In order to provide ductility in reinforced concrete structures, some basic issues should be considered;
1) Limiting the ratio of reinforcement: In slabs and beams; Ductility can be achieved by limiting the amount of tensile reinforcement in the cross-section and allowing the reinforcement to reach flow before the concrete breaks under pressure.
2) The use of stirrups and crossties: It prevents sudden and brittle collapse of the carrier elements due to the shear force before the bending reinforcement flows.
3) Strong column-weak beam: The sudden collapse mechanism is prevented by designing the plastic hinges to occur primarily in the beams.
4) The use of tight stirrups at column-beam joints: The strength and ductility of the junction area should be increased by tightening the stirrups in the beam and column sections in the column-beam joints that are expected to have the most difficulty in the earthquake.
5) Adequate adherence and ensuring sufficient clamping: One of the factors that reduce ductility in the bearing structure elements is the shear force effect and the other is the weakening of adherence. Failure to provide sufficient adherence reduces the internal forces that meet the shear force. Ensuring adherence can be provided by sufficient clamping length and having tight stirrups along this distance.
* Structural irregularities should be avoided:
Irregularities in the Plan:
a)Torsion Irregularity (A1): It is the case where the ratio of the largest relative storey displacement at any floor to the average relative story displacement in the same direction at that floor for any of the two specified earthquake directions is more than 1.2.
“The center of rigidity and the center of mass of the building should be designed as close as possible to prevent A1 irregularity.”
b) Discontinuity Irregularity in Floors (A2): The total of void areas on any floor is more than 1/3 of the total floor area.
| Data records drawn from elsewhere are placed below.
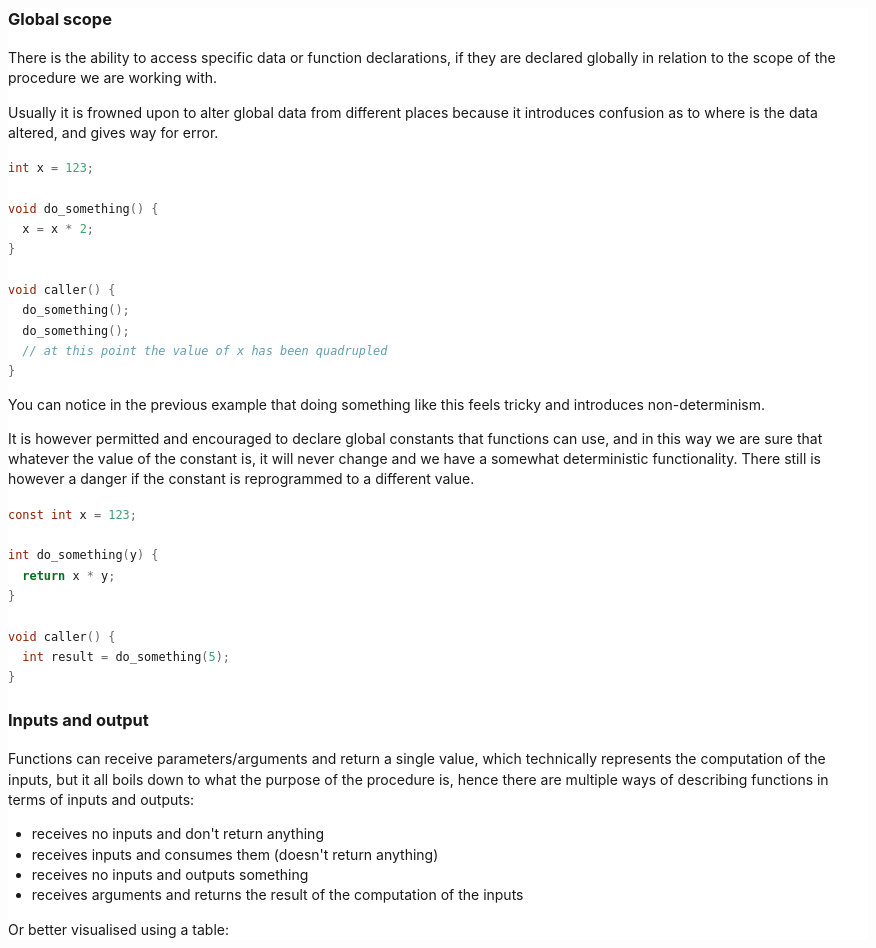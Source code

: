 ### Global scope

There is the ability to access specific data or function declarations, if they are declared globally in relation to the scope of the procedure we are working with.

Usually it is frowned upon to alter global data from different places because it introduces confusion as to where is the data altered, and gives way for error.

```C
int x = 123;

void do_something() {
  x = x * 2;
}

void caller() {
  do_something();
  do_something();
  // at this point the value of x has been quadrupled
}
```

You can notice in the previous example that doing something like this feels tricky and introduces non-determinism.

It is however permitted and encouraged to declare global constants that functions can use, and in this way we are sure that whatever the value of the constant is, it will never change and we have a somewhat deterministic functionality. There still is however a danger if the constant is reprogrammed to a different value.

```C
const int x = 123;

int do_something(y) {
  return x * y;
}

void caller() {
  int result = do_something(5);
}
```

### Inputs and output

Functions can receive parameters/arguments and return a single value,
which technically represents the computation of the inputs, but it
all boils down to what the purpose of the procedure is, hence there are multiple ways of describing functions in terms of inputs and outputs:

* receives no inputs and don't return anything
* receives inputs and consumes them (doesn't return anything)
* receives no inputs and outputs something
* receives arguments and returns the result of the computation of the inputs

Or better visualised using a table:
This irregularity should not be included in the design, as this prevents the earthquake loads to be transferred safely to the vertical bearing elements.
c) Irregularity of Protrusions in the Plan (A3): It is the case that both the dimensions of the protruding parts in the floor plans in two directions perpendicular to each other are greater than 20% of the total plan dimensions of that floor in the same directions.
Strength Irregularity Between Neighboring Stories (Weak Stories) (B1): In reinforced concrete buildings, in either of two earthquake directions perpendicular to each other, the total effective shear area on any floor is the effective shear area of the upper storey (effective shear area = shear wall area + column area + 0.15 x wall area) ratio is less than 0.8.
Stiffness Irregularity Between Neighboring Stories (Soft Storey) (B2): For any of the two earthquake directions perpendicular to each other, the ratio of the storey drift ratio in any storey to the relative storey drift of the upper or lower storey is more than 2.0.
Irregularity of the Vertical Elements of the Structural System (B3): It is the situation where the columns or curtains are lifted on some floors and placed on the beams or gusset columns or the curtains on the upper floors are placed on the columns at the bottom.
(The design of reinforced concrete structures is a more comprehensive and deep topic. We have tried to specify the basic principles in this article.)
As İntac engineering, we have successfully completed many reinforced concrete projects.